You can use this pattern for building streaming applications and other broad sets of use cases with asynchronous requirements for low latency reads. Apache Kafka consumption of records typically takes between 20-30ms (1 KB JSON). With ElastiCache, read operations take from 0.352-0.713ms for the same payload, which is, on average, 47X faster than Kafka.
Follow along as we walk through a use case to reduce an ecommerce website’s page loads to half a second or less. For use cases like this, it’s imperative we shave off every millisecond we can. Amazon ElastiCache provides the speed while Confluent provides the persistence of the data.
Amazon ElastiCache is a scalable, fully managed in-memory data store that delivers sub-millisecond latency performance. It’s compatible with two popular in-memory data stores engines: Memcached and Redis. Redis is the most widely deployed because it’s easy to use, highly available, and supports multiple advanced data structures.
Confluent Cloud is a scalable, resilient, and secure event streaming platform powered by Apache Kafka. On top of fully managed Kafka, Confluent Cloud provides a number of other services that allow both operators and developers to focus on building applications instead of managing clusters.
Figure 1 illustrates a high-level, end-to-end overview of the solution, and we’ll go into each building block in more detail. In this use case, users interact with various microservices via Amazon API Gateway, including this post’s inventory service which leverages ElastiCache for Redis as a caching solution for the inventory and product detail lookups.
The cache updates in near-real-time using a Confluent sink connector, which observes changes to the topics in Confluent Cloud.
Figure 1 – Confluent Cloud cluster and Amazon ElastiCache.
Apache Kafka is an open-source distributed event streaming platform used by many companies for high-performance data pipelines, streaming analytics, data integration, and mission-critical applications.
Confluent can help organizations run Kafka faster and at scale by leveraging elastic scaling capabilities.
Confluent offers two main products:
- Confluent Platform: A complete, enterprise-ready distribution of Apache Kafka.
- Confluent Cloud: A fully managed SaaS offering for Apache Kafka.
Built as a cloud-native service, Confluent Cloud offers a serverless experience with self-serve provisioning, elastic scaling, and usage-based billing so you pay for what you stream.
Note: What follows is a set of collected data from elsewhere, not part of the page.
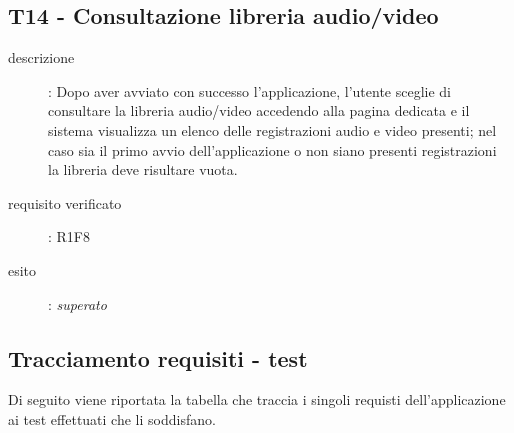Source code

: \subsection{T14 - Consultazione libreria audio/video}
\begin{description}
\item[descrizione]: Dopo aver avviato con successo l'applicazione, l'utente sceglie di consultare la libreria audio/video accedendo alla pagina dedicata e il sistema visualizza un elenco delle registrazioni audio e video presenti; nel caso sia il primo avvio dell'applicazione o non siano presenti registrazioni la libreria deve risultare vuota.
\item[requisito verificato]: R1F8
\item[esito]: \emph{superato}
\end{description}

\subsection{Tracciamento requisiti - test}
Di seguito viene riportata la tabella che traccia i singoli requisti dell'applicazione ai test effettuati che li soddisfano.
Confluent Cloud protects your data using open standard security features, and the service reliability is backed by an enterprise-grade uptime SLA.
In addition to fully managing your Kafka clusters, Confluent Cloud has fully managed components including schema registry, connectors to popular AWS services such as Amazon Simple Storage Service (Amazon S3) and Amazon Redshift, and other databases such as ksqlDB. This enables you to harness the full power of data in motion without any of the operational burdens.
Caching is a widely used solution to achieve massive scale for high throughput and low latency applications. Most customers who use Amazon ElastiCache use it for caching due to its simplicity as a key value store.
ElastiCache provides a high performance, resizable, cost effective in-memory store, and removes the complexity associated with deploying and managing a distributed cache environment. It provides a multi-model store based on multiple built-in data structures, supports replication, eviction policies, and automatic failover to enhance high availability and resiliency.
In this configuration, you can implement caching using Redis STRINGS in a key value schema to reduce the read latency from the original store (Kafka).
In this example, the development team at a hypothetical company recently built a new inventory management and logistics system using Confluent Cloud on AWS.
New inventory is unloaded from trucks into storage, which initiates events that publish messages into various Kafka topics including the inventory topic. Several microservices support these new systems and subscribe to a number of Kafka topics depending on their functionality.
The ecommerce frontend team relies on the inventory microservice (which uses the inventory Kafka topic) to pull product descriptions as pages are browsed by customers. Page load times are the most crucial key performance indicator for the team. So, the ecommerce team explored adding a caching layer to lower the latency.
Figure 2 shows what the implementation looks like before adding a cache.
Figure 2 – Sample implementation of a Kafka topic with 20-30ms response.
The hypothetical company’s development team explored Apache Kafka Streams and Confluent’s ksqlDB as a solution to the low latency requirement. However, due to the team’s relative inexperience with Kafka, they decided to implement a solution that was more in their comfort zone.
The operations team wanted to explore an easier way to get Kafka events into a familiar caching system. Although the team landed on Amazon ElastiCache for Redis to minimize their operational burden, they were still missing a critical piece to the puzzle.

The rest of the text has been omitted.